The story also details the background to the fall of the summoner Imbohl during the Great Revolution. Once a leader of the Revolution, Imbohl's embrace of evil is the origin of The Red Star saga. This run is currently on issue #3, which premiered at Comicon International San Diego 2008.

This series is colored by the Wētā Workshop Design Team, known previously for their film work on The Lord of the Rings trilogy, King Kong, and The Chronicles of Narnia.

==Characters==
- Marcus Antares is an Infantry Captain of the Red Fleet and the husband of Maya Antares.
- Maya Antares is a Warkaster (sorcerer and human energy cannon) of the Red Fleet and the wife of Marcus Antares.
- Urik Antares is the commanding officer of the Skyfurnace R.S.S. (Red Star Skyship) Marshall Konstantinov and the older brother of Marcus Antares.
- Kyuzo is a guardsman to Maya Antares and considered to be the deadliest of all the guardsman.
- Makita is an orphan of the War of Nokgorka and a member of the Nokgorka Resistance Militia.
- Alexandra Goncharova is Maya's oldest and best friend. She is killed in action in the Massacre of the 13* st armored division (War of Nokgorka).
- Andrei Torin is Chief Engineer of the R.S.S. Konstantinov and a powerful 'rogue' sorcerer.
- The Red Woman is the mysterious leader of the Forces of Liberation, seeking to free her people from their slavery to the legacy of Imbohl.
- Troika is a servant of Imbohl, leader of the national security agency known as the 'Third Department', seeking to maintain the order established by the rule of Imbohl.
- Imbohl is revered as the leader of the Great Revolution. Imbohl was a sorcerer who led the Red Councils to victory over the corrupt Monarchy of the Ancient Dynasties.
- Iakos is described by Goss as a "soul thief".

==Credits==
==='Team Red Star' 1999–2004===
- Christian Gossett – creator and writer
- Bradley Kayl – co-writer
- Allen Coulter – 3D
- Jon Moberly – 3D
- Junki Saita and the Komputer Graphics Bureau – 3D
- Snakebite – co-art direction, design, special effects, digital paint and 2D/3D integration
- Johanna Olson – business manager/co-producer
- Nathaniel Downes – finance manager/co-producer
- Paul Schrier – 3D artist/development

==='Team Red Star' 2006–2008===
- Christian Gossett – creator and writer
- Wētā Workshop Design Team – colorists
- Paul Schrier, Emil Petrinic, Kostas Koutsoliotas – 3D team
- Jennifer Quintenz – co-writer
- Jhennifer Webberley – co-writer
- Johanna Olson – publisher/editor
- Nathaniel Downes – Archangel Studios

==In other media==
=== On iPhone and Google Android ===
In March 2009, Team Red Star partnered with iVerse Comics, a digital comic company that produced digital long form comic books for the iPhone, iPod Touch and Google Android, to release an adaptation of The Red Star in digital media.

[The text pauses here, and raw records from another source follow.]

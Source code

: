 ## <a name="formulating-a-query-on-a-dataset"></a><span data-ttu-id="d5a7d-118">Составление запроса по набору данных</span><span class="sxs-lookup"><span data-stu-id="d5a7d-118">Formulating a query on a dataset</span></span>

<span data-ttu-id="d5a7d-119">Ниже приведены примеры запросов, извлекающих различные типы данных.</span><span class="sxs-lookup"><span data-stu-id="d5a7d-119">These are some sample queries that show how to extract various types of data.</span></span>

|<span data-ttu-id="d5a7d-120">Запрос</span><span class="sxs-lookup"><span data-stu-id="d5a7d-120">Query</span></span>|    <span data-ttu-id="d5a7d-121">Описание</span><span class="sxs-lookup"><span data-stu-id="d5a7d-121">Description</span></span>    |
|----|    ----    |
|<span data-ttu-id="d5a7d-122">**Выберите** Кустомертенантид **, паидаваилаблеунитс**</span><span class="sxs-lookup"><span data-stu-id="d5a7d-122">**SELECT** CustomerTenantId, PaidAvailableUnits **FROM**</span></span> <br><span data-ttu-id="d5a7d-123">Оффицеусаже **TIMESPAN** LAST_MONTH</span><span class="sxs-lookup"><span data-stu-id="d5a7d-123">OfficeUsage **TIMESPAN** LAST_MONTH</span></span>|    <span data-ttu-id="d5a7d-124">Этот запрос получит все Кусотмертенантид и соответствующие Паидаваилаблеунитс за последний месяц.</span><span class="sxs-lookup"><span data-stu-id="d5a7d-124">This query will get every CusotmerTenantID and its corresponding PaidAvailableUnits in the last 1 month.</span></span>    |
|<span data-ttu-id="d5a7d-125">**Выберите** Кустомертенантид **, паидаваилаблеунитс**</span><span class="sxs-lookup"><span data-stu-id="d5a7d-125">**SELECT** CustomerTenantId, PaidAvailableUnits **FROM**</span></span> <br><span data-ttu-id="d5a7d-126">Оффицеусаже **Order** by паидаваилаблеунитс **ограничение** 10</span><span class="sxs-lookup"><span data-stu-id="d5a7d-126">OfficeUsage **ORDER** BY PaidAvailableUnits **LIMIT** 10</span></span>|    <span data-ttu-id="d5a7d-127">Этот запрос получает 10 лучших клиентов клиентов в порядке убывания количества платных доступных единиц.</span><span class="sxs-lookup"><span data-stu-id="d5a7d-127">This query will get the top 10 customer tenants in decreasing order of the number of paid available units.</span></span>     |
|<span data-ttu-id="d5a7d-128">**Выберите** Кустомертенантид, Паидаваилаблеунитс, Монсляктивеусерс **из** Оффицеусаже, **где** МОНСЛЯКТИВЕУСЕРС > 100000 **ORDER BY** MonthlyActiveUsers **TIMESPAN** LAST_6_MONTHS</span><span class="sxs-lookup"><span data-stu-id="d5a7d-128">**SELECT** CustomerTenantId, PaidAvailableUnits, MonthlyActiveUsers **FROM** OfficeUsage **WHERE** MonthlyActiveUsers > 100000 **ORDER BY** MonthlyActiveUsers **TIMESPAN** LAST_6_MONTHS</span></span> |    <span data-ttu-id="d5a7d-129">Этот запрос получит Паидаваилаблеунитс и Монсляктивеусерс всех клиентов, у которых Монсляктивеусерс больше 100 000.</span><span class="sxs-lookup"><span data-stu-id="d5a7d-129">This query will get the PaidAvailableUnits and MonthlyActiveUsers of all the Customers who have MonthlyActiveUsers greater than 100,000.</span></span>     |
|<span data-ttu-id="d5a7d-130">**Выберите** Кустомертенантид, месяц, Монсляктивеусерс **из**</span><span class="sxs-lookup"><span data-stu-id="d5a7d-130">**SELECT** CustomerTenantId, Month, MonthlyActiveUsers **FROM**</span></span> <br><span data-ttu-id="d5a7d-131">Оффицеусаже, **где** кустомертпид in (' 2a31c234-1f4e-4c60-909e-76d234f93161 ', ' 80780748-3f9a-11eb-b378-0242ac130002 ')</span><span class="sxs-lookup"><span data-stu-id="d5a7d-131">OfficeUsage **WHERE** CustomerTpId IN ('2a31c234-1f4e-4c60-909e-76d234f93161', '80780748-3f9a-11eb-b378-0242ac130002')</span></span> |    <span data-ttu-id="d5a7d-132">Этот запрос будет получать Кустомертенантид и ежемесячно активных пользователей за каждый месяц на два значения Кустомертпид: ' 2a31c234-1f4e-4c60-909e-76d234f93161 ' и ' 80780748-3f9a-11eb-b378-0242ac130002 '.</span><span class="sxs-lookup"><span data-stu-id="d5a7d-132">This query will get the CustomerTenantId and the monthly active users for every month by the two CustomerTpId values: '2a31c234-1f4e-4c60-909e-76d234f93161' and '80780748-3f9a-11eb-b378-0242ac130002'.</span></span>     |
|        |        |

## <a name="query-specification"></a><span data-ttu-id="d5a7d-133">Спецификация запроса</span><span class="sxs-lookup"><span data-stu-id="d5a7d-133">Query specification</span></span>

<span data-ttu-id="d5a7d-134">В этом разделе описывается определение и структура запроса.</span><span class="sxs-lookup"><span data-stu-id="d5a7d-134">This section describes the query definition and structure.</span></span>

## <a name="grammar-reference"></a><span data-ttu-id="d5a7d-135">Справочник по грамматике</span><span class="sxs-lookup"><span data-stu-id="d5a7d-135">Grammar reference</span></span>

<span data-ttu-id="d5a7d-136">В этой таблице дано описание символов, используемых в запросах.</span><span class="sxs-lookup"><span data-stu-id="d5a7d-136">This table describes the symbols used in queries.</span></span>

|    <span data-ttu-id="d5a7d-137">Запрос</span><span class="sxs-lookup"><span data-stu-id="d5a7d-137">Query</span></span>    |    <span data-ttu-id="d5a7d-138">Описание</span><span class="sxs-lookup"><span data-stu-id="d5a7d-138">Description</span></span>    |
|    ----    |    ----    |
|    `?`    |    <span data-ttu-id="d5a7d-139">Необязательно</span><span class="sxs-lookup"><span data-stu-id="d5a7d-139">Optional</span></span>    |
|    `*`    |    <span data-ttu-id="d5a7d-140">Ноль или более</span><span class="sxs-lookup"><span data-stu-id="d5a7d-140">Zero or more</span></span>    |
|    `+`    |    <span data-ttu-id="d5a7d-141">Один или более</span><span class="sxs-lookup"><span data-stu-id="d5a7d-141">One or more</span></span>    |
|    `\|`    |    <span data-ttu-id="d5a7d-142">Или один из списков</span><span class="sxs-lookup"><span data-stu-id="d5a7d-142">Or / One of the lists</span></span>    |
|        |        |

Issues #1, #2 and #3 are currently available.

===In video games===

The Red Star video game began development at Acclaim Studios Austin in 2002. Work on the originally intended Xbox video game has been more or less completed, but it was never published due to Acclaim's bankruptcy. While the Xbox version never saw a commercial release, the game itself has been found on some peer-to-peer file-sharing networks, and a demo was available on a disc which shipped with the Official Xbox Magazine. The PlayStation 2 game rights were picked up by XS Games and was released on April 24, 2007. The OFLC of Australia, an agency similar to the ratings board ESRB in the United States, did in 2006 classify the game as "PG" for mild violence.

===In roleplaying games===
In 2004, Green Ronin published a supplement for the d20 Modern roleplaying game, covering rules for playing in the setting of the comic books. As well as rules, it contains much background material not found in the main storyline, fleshing out the characters and backstory more. It features internal art mainly taken directly from the comic, along with additional art from James Ryman.

===Film===
In the early 2010s, Warner Bros. was developing a film adaptation of The Red Star. Josh Trank, director of Chronicle, was attached to develop the project in 2012. No further updates on the project were provided following the initial announcement.